Udall and Heinrich said it is important to step up tech transfer through legislation and policy. “How do we segue the great things we work on in the labs — nuclear engineering, nuclear nonproliferation, cybersecurity, nanotechnology, renewable energy, and on and on — into the marketplace?” Udall said. “We want to move forward in this crucial area. It means jobs and economic development.”
Heinrich said tech transfer must be a primary mission of DOE and NNSA. “Spinout companies should be the norm, not the exception,” he said. “It not only helps the state but is of enormous benefit to the nation.”
Mikulski, past chair and current vice chair of the Senate Appropriations Committee, said she is passionate about creating markets for US-developed technology and will support tech transfer in Washington, D.C. “I represent great federal labs in my state, the National Institutes of Health, the Goddard Space Agency, the National Security Agency. We win Nobel Prizes but we don’t win markets,” said Mikulski, who later toured Sandia with Jill. “I want to work with our incredible assets and win markets and create jobs.”

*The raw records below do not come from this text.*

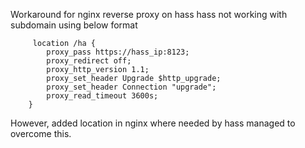 Workaround for nginx reverse proxy on hass
hass not working with subdomain using below format

         location /ha {
            proxy_pass https://hass_ip:8123;
            proxy_redirect off;
            proxy_http_version 1.1;
            proxy_set_header Upgrade $http_upgrade;
            proxy_set_header Connection "upgrade";
            proxy_read_timeout 3600s;
        }


However, added location in nginx where needed by hass managed to overcome this.
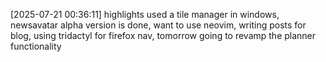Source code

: [2025-07-21 00:36:11] highlights used a tile manager in windows, newsavatar alpha version is done, want to use neovim, writing posts for blog, using tridactyl for firefox nav, tomorrow going to revamp the planner functionality
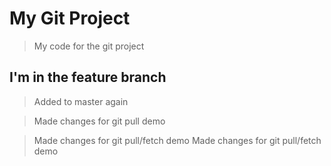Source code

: # My Git Project

> My code for the git project

## I'm in the feature branch

> Added to master again

> Made changes for git pull demo

> Made changes for git pull/fetch demo
> Made changes for git pull/fetch demo
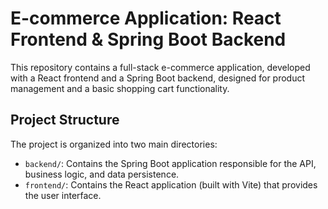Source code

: # E-commerce Application: React Frontend & Spring Boot Backend

This repository contains a full-stack e-commerce application, developed with a React frontend and a Spring Boot backend, designed for product management and a basic shopping cart functionality.

## Project Structure

The project is organized into two main directories:

-   `backend/`: Contains the Spring Boot application responsible for the API, business logic, and data persistence.
-   `frontend/`: Contains the React application (built with Vite) that provides the user interface.
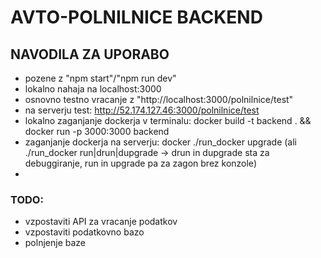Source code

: # AVTO-POLNILNICE BACKEND

## NAVODILA ZA UPORABO
- pozene z "npm start"/"npm run dev"
- lokalno nahaja na localhost:3000
- osnovno testno vracanje z "http://localhost:3000/polnilnice/test"
- na serverju test: http://52.174.127.46:3000/polnilnice/test
- lokalno zaganjanje dockerja v terminalu: docker build -t backend . && docker run -p 3000:3000 backend
- zaganjanje dockerja na serverju: docker ./run_docker upgrade (ali ./run_docker run|drun|dupgrade -> drun in dupgrade sta za debuggiranje, run in upgrade pa za zagon brez konzole)
- 

### TODO:
- vzpostaviti API za vracanje podatkov
- vzpostaviti podatkovno bazo
- polnjenje baze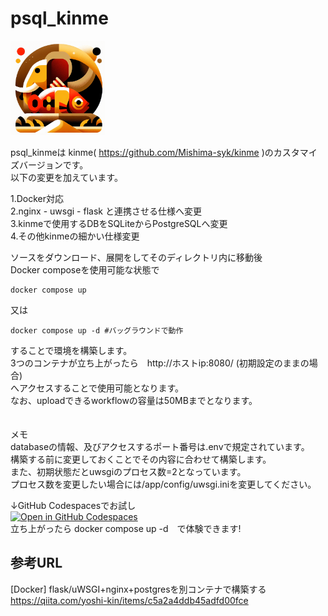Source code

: # psql_kinme

<img src="app/static/psql_kinme_final.png" width="30%">


psql_kinmeは kinme( https://github.com/Mishima-syk/kinme )のカスタマイズバージョンです。<br>
以下の変更を加えています。

1.Docker対応<br>
2.nginx - uwsgi - flask と連携させる仕様へ変更<br>
3.kinmeで使用するDBをSQLiteからPostgreSQLへ変更<br>
4.その他kinmeの細かい仕様変更<br>

ソースをダウンロード、展開をしてそのディレクトリ内に移動後<br>
Docker composeを使用可能な状態で

    docker compose up
    
又は

    docker compose up -d #バッグラウンドで動作

することで環境を構築します。<br>
3つのコンテナが立ち上がったら　http://ホストip:8080/ (初期設定のままの場合)<br>
へアクセスすることで使用可能となります。<br>
なお、uploadできるworkflowの容量は50MBまでとなります。<br>
<br>
<br>
メモ<br>
databaseの情報、及びアクセスするポート番号は.envで規定されています。<br>
構築する前に変更しておくことでその内容に合わせて構築します。<br>
また、初期状態だとuwsgiのプロセス数=2となっています。<br>
プロセス数を変更したい場合には/app/config/uwsgi.iniを変更してください。




↓GitHub Codespacesでお試し<br>
[![Open in GitHub Codespaces](https://github.com/codespaces/badge.svg)](https://github.com/codespaces/new?hide_repo_select=true&ref=main&repo=835495671&skip_quickstart=true)
<br>
立ち上がったら docker compose up -d　で体験できます!







## 参考URL
[Docker] flask/uWSGI+nginx+postgresを別コンテナで構築する<br>
https://qiita.com/yoshi-kin/items/c5a2a4ddb45adfd00fce
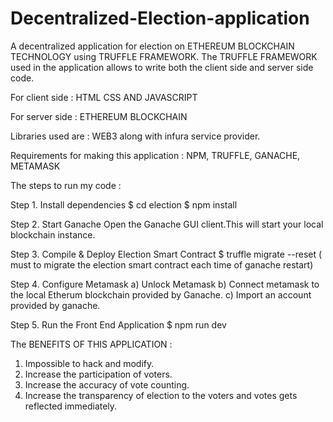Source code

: # Decentralized-Election-application
A decentralized application for election on ETHEREUM BLOCKCHAIN TECHNOLOGY using TRUFFLE FRAMEWORK.
The TRUFFLE FRAMEWORK used in the application allows to write both the client side  and server side code.

For client side :
HTML CSS AND JAVASCRIPT

For server side :
ETHEREUM BLOCKCHAIN 

Libraries used are :
WEB3 along with infura service provider.

Requirements for making this application :
NPM, TRUFFLE, GANACHE, METAMASK  

The steps to run my code : 

Step 1. Install dependencies
$ cd election
$ npm install

Step 2. Start Ganache
Open the Ganache GUI client.This will start your local blockchain instance.

Step 3. Compile & Deploy Election Smart Contract
$ truffle migrate --reset  ( must to  migrate the election smart contract each time of ganache restart)

Step 4. Configure Metamask
a) Unlock Metamask
b) Connect metamask to the local Etherum blockchain provided by Ganache.
c) Import an account provided by ganache.

Step 5. Run the Front End Application
$ npm run dev 

The BENEFITS OF THIS APPLICATION :
1) Impossible to hack and modify.
2) Increase the participation of voters.
3) Increase the accuracy of vote counting.
4) Increase the transparency of election to the voters and votes gets reflected immediately.

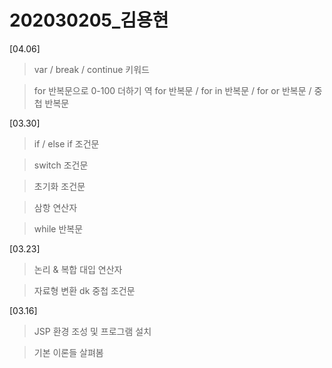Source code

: # 202030205_김용현

[04.06]
>var / break / continue 키워드

>for 반복문으로 0-100 더하기
>역 for 반복문 / for in 반복문 / for or 반복문 / 중첩 반복문

[03.30]
>if / else if 조건문

>switch 조건문

>초기화 조건문

>삼항 연산자

>while 반복문


[03.23]
>논리 & 복합 대입 연산자

>자료형 변환
dk
>중첩 조건문


[03.16]
>JSP 환경 조성 및 프로그램 설치

>기본 이론들 살펴봄
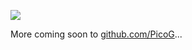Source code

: ![](https://user-images.githubusercontent.com/381432/127711404-69957651-ef9d-45f1-8ecc-eeb3c90f86b6.png)

More coming soon to [github.com/PicoG](https://github.com/PicoG)...
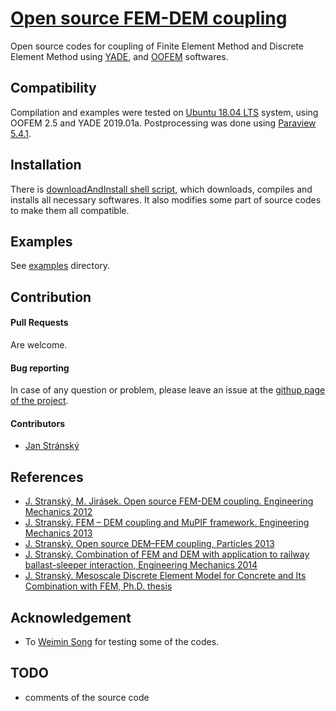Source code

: # [Open source FEM-DEM coupling](https://github.com/stranskyjan/dem-fem-coupling)
Open source codes for coupling of Finite Element Method and Discrete Element Method using
[YADE](http://yade-dem.org),
and
[OOFEM](http://www.oofem.org)
softwares.

## Compatibility
Compilation and examples were tested on [Ubuntu 18.04 LTS](http://www.ubuntu.com/) system,
using OOFEM 2.5
and
YADE 2019.01a.
Postprocessing was done using [Paraview 5.4.1](https://www.paraview.org/).

## Installation
There is [downloadAndInstall shell script](installation/downloadAndInstall.sh), which downloads, compiles and installs all necessary softwares.
It also modifies some part of source codes to make them all compatible.

## Examples
See [examples](examples) directory.

## Contribution
#### Pull Requests
Are welcome.

#### Bug reporting
In case of any question or problem, please leave an issue at the [githup page of the project](https://github.com/stranskyjan/dem-fem-coupling).

#### Contributors
- [Jan Stránský](https://github.com/stranskyjan)

## References
- [J. Stranský, M. Jirásek. Open source FEM-DEM coupling. Engineering Mechanics 2012](http://www.engmech.cz/2012/proceedings/pdf/018_Stransky_J-FT.pdf)
- [J. Stranský. FEM – DEM coupling and MuPIF framework. Engineering Mechanics 2013](http://www.engmech.cz/2013/im/doc/Book_of_EAi.pdf)
- [J. Stranský. Open source DEM–FEM coupling, Particles 2013](http://congress.cimne.com/particles2013/proceedings/full/p182.pdf)
- [J. Stranský. Combination of FEM and DEM with application to railway ballast-sleeper interaction, Engineering Mechanics 2014](http://www.engmech.cz/2014/im/doc/EM2014_proceedings.pdf)
- [J. Stranský. Mesoscale Discrete Element Model for Concrete and Its Combination with FEM, Ph.D. thesis](https://github.com/stranskyjan/phd-thesis)

## Acknowledgement
- To [Weimin Song](https://www.researchgate.net/profile/Weimin_Song)
for testing some of the codes.

## TODO
- comments of the source code
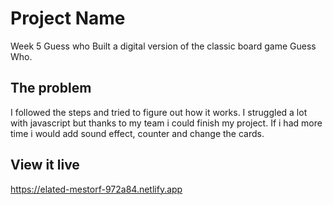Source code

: # Project Name
Week 5 Guess who 
Built a digital version of the classic board game Guess Who. 

## The problem
I followed the steps and tried to figure out how it works.
I struggled a lot with javascript but thanks to my team i could finish my project. 
If i had more time i would add sound effect, counter and change the cards.

## View it live
https://elated-mestorf-972a84.netlify.app
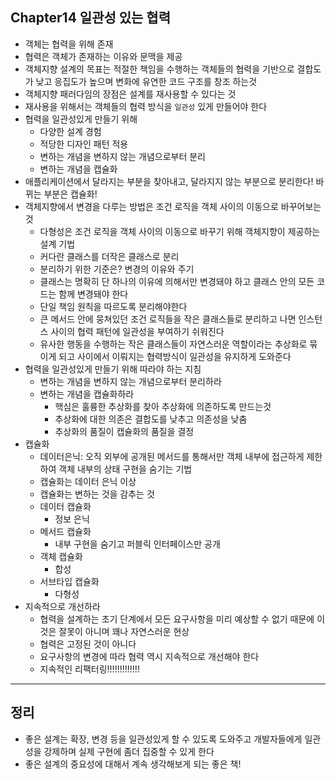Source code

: ## Chapter14 일관성 있는 협력
- 객체는 협력을 위해 존재
- 협력은 객체가 존재하는 이유와 문맥을 제공
- 객체지향 설계의 목표는 적절한 책임을 수행하는 객체들의 협력을 기반으로 결합도가 낮고 응집도가 높으며 변화에 유연한 코드 구조를 창조 하는것
- 객체지향 패러다임의 장점은 설계를 재사용할 수 있다는 것
- 재사용을 위해서는 객체들의 협력 방식을 `일관성` 있게 만들어야 한다
- 협력을 일관성있게 만들기 위해
    - 다양한 설계 경험
    - 적당한 디자인 패턴 적용
    - 변하는 개념을 변하지 않는 개념으로부터 분리
    - 변하는 개념을 캡슐화
- 애플리케이션에서 달라지는 부분을 찾아내고, 달라지지 않는 부분으로 분리한다! 바뀌는 부분은 캡슐화!
- 객체지향에서 변경을 다루는 방법은 조건 로직을 객체 사이의 이동으로 바꾸어보는 것
    - 다형성은 조건 로직을 객체 사이의 이동으로 바꾸기 위해 객체지향이 제공하는 설계 기법
    - 커다란 클래스를 더작은 클래스로 분리
    - 분리하기 위한 기준은? 변경의 이유와 주기
    - 클래스는 명확히 단 하나의 이유에 의해서만 변경돼야 하고 클래스 안의 모든 코드는 함께 변경돼야 한다
    - 단일 책임 원칙을 따르도록 분리해야한다
    - 큰 메서드 안에 뭉쳐있던 조건 로직들을 작은 클래스들로 분리하고 나면 인스턴스 사이의 협력 패턴에 일관성을 부여하기 쉬워진다
    - 유사한 행동을 수행하는 작은 클래스들이 자연스러운 역할이라는 추상화로 묶이게 되고 사이에서 이뤄지는 협력방식이 일관성을 유지하게 도와준다
- 협력을 일관성있게 만들기 위해 따라야 하는 지침
    - 변하는 개념을 변하지 않는 개념으로부터 분리하라
    - 변하는 개념을 캡슐화하라
        - 핵심은 훌륭한 추상화를 찾아 추상화에 의존하도록 만드는것
        - 추상화에 대한 의존은 결합도를 낮추고 의존성을 낮춤
        - 추상화의 품질이 캡슐화의 품질을 결정
- 캡슐화
    - 데이터은닉: 오직 외부에 공개된 메서드를 통해서만 객체 내부에 접근하게 제한하여 객체 내부의 상태 구현을 숨기는 기법
    - 캡슐화는 데이터 은닉 이상
    - 캡슐화는 변하는 것을 감추는 것
    - 데이터 캡슐화
        - 정보 은닉
    - 메서드 캡슐화
        - 내부 구현을 숨기고 퍼블릭 인터페이스만 공개
    - 객체 캡슐화
        - 합성
    - 서브타입 캡슐화
        - 다형성
- 지속적으로 개선하라
    - 협력을 설계하는 초기 단계에서 모든 요구사항을 미리 예상할 수 없기 때문에 이것은 잘못이 아니며 꽤나 자연스러운 현상
    - 협력은 고정된 것이 아니다
    - 요구사항의 변경에 따라 협력 역시 지속적으로 개선해야 한다
    - 지속적인 리팩터링!!!!!!!!!!!!!

---

## 정리
- 좋은 설계는 확장, 변경 등을 일관성있게 할 수 있도록 도와주고 개발자들에게 일관성을 강제하며 실제 구현에 좀더 집중할 수 있게 한다
- 좋은 설계의 중요성에 대해서 계속 생각해보게 되는 좋은 책!
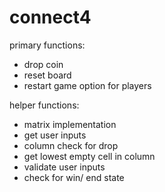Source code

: # connect4
primary functions:
- drop coin
- reset board
- restart game option for players

helper functions:
- matrix implementation
- get user inputs
- column check for drop
- get lowest empty cell in column
- validate user inputs
- check for win/ end state

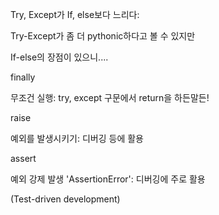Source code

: Try, Except가 If, else보다 느리다:

Try-Except가 좀 더 pythonic하다고 볼 수 있지만

If-else의 장점이 있으니....



finally

무조건 실행: try, except 구문에서 return을 하든말든!

raise

예외를 발생시키기: 디버깅 등에 활용

assert

예외 강제 발생 'AssertionError': 디버깅에 주로 활용

(Test-driven development)



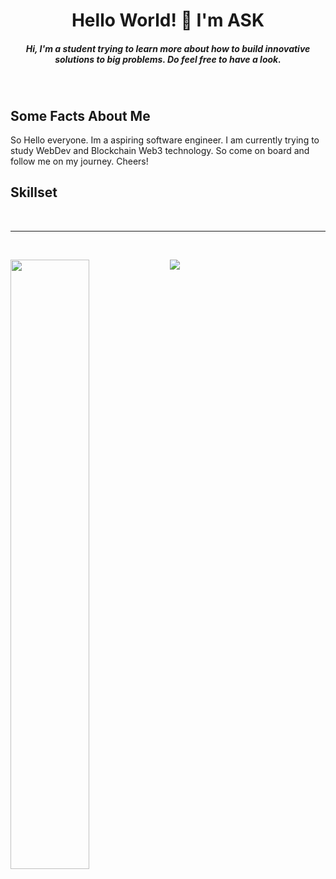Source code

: <h1 align="center">Hello World! 👋 I'm ASK</h1>

<h5 align="center">Hi, I'm a student trying to learn more about how to build innovative solutions to big problems. Do feel free to have a look.</h5><br>

<h2 align="left">Some Facts About Me</h2>
<p>So Hello everyone. Im a aspiring software engineer. I am currently trying to study WebDev and Blockchain Web3 technology. So come on board and follow me on my journey. Cheers!</p>

<h2 align="left">Skillset</h2>

<br><hr><br>

<img width="50%" align="left" src="https://github-readme-streak-stats.herokuapp.com/?user=energelpen&" />

<img align="left" src="https://komarev.com/ghpvc/?username=energelpen&label=Profile%20views&color=0e75b6&style=flat" />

Sandia tech transfer successes
Jill told the senators Sandia is proud of its tech transfer record. From FY14 to FY15, the Labs saw a 38 percent increase in commercial licenses, and a 130 percent rise in the past three years. She cited NMSBA, a public-private partnership among Sandia, Los Alamos, and the state of New Mexico that connects small business owners with scientists and engineers who provide technical help. The program in 2014 provided $4.7 million worth of assistance to 352 small businesses in 31 New Mexico counties.
Six researchers left Sandia this year through ESTT, setting up four companies, the highest number since 2007, Jill said. And Sandia was selected as one of five national labs to lead implementation of DOE’s Small Business Voucher pilot, which will offer clean-energy companies technical help.
“Looking ahead, we have big plans,” she said. “Our Center for Collaboration and Commercialization concept, right here in the Science & Technology Park, will be the public face for Sandia to provide easier access and build links to the community. We care about the community we live in and care about getting our technology out for the public good.”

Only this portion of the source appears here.